Peter Deming
Angelo Badalamenti
United States
David Lynch
147 min
Hollywood's most honest self-portrait, disguised as a puzzle box that rewards you for not solving it.
Mulholland Drive
Opening Shot
Jitterbug dancers shimmer against a purple void. Naomi Watts's face appears, superimposed, beaming. It looks like a dream of arrival, someone winning the big contest, the bright lights of possibility. Angelo Badalamenti's score hums underneath like a warning you're not ready to hear. Then: darkness. A pillow. Someone is falling asleep or waking up, and Lynch isn't going to tell you which.
What It Does
Peter Deming shoots Los Angeles like two different cities. The first half, Betty's Hollywood, is lit like a Technicolor musical: saturated, warm, slightly unreal. The second half, Diane's Hollywood, goes cold and handheld and ugly. The shift happens at Club Silencio, where a performer collapses mid-song and the music keeps playing, and the entire film pivots on the realization that what you've been watching was performance all the way down. Deming doesn't signal the transition with a obvious cut. The light just... changes.

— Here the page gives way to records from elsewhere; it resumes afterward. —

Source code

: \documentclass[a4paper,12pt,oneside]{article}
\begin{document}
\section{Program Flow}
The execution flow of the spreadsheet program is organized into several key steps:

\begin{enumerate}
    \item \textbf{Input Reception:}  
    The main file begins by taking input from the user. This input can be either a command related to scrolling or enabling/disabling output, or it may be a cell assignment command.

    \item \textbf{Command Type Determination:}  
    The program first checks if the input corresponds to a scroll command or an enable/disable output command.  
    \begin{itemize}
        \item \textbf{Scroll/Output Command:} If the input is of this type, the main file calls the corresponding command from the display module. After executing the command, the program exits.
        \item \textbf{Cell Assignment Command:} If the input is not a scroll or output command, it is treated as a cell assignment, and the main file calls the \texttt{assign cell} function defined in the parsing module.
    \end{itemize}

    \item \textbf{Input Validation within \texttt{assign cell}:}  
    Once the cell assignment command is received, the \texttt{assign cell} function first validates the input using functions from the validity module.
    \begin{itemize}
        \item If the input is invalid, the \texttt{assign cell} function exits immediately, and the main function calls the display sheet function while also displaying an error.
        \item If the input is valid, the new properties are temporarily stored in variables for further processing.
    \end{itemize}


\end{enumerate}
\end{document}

Badalamenti's score is Lynch's most important collaborator across all their work, and here he's at his best. The main theme is romantic in a way that feels both sincere and threatening. It sounds like falling in love and it sounds like drowning. The Rebekah Del Rio a cappella performance at Club Silencio, singing a Spanish version of Roy Orbison's "Crying," is one of the most emotionally destructive scenes in any film. Both women weep. They don't know why yet. You might.

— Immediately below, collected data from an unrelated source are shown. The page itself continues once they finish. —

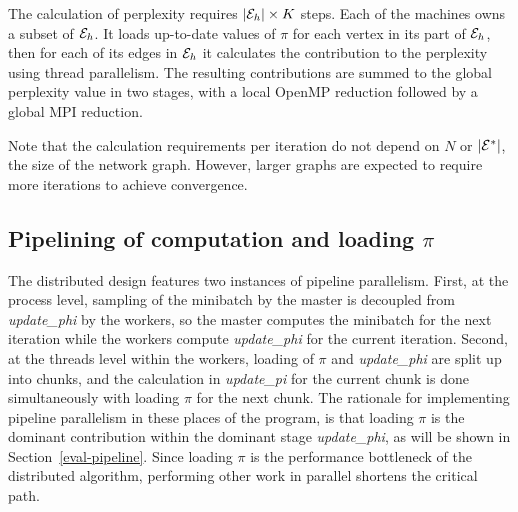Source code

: The calculation of perplexity requires $|\cE_h|\times K$ steps. Each of the
machines owns a subset of $\cE_h$. It loads up-to-date values of $\pi$ for each
vertex in its part of $\cE_h$, then for each of its edges in $\cE_h$ it calculates the
contribution to the perplexity using thread parallelism. The resulting
contributions are summed to the global perplexity value in two stages,
with a local OpenMP reduction followed by a global MPI reduction.

Note that the calculation requirements per iteration do not depend
on $N$ or $|\cE^*|$, the size of the network graph. However, larger graphs are
expected to require more iterations to achieve convergence.

\subsection{Pipelining of computation and loading $\pi$}

The distributed design features two instances of pipeline parallelism. First,
at the process level, sampling of the minibatch by the master is decoupled
from \textit{update\_phi} by the workers, so the master computes the minibatch
for the next iteration while the workers compute \textit{update\_phi} for the
current iteration. Second, at the threads level within the workers, loading of
$\pi$ and \textit{update\_phi} are split up into chunks, and the calculation
in \textit{update\_pi} for the current chunk is done simultaneously with
loading $\pi$ for the next chunk. The rationale for implementing pipeline
parallelism in these places of the program, is that loading $\pi$ is the
dominant contribution within the dominant stage \textit{update\_phi}, as
will be shown in Section~\ref{eval-pipeline}.  Since loading $\pi$ is the
performance bottleneck of the distributed algorithm, performing other work
in parallel shortens the critical path.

Naomi Watts plays two characters (or one character dreaming she's another) and the gap between them is the most controlled piece of dual performance since Peter Sellers. Betty is open, generous, electric. Diane is collapsed, bitter, ruined. Watts makes you understand that they're the same person by showing you how much distance exists between who you want to be and who you actually are.
Why It's on the List
Lynch made the definitive film about what Hollywood does to people. Not the industry critique version, where executives are villains and artists are heroes. The version where the dream itself is the weapon, where wanting to be somebody in this town is the thing that destroys you. Mulholland Drive started as a rejected TV pilot, and Lynch turned the wreckage into the most acclaimed film of the 2000s. It's a mystery that punishes you for wanting a solution, because the solution is the thing the protagonist can't survive knowing.
The Argument Against
The film's structure is deliberately incoherent, and for some viewers that's not a feature but a dodge. The argument that "it's a dream" can feel like a get-out-of-jail-free card for any scene that doesn't connect logically. The Winkie's diner scene, while terrifying, sits outside the main narrative in a way that can feel like Lynch indulging his own obsessions rather than serving the story. There's a fine line between productive ambiguity and willful obscurity, and Lynch walks it without always staying on the right side.
Closing Image
Club Silencio. The blue-haired woman sits in the balcony. She whispers: "Silencio." The screen is empty. The dream is over. The dreamer is gone. Whatever happened in this theater, it happened to you, too, and now you're sitting in a different theater, trying to make sense of it. Good luck.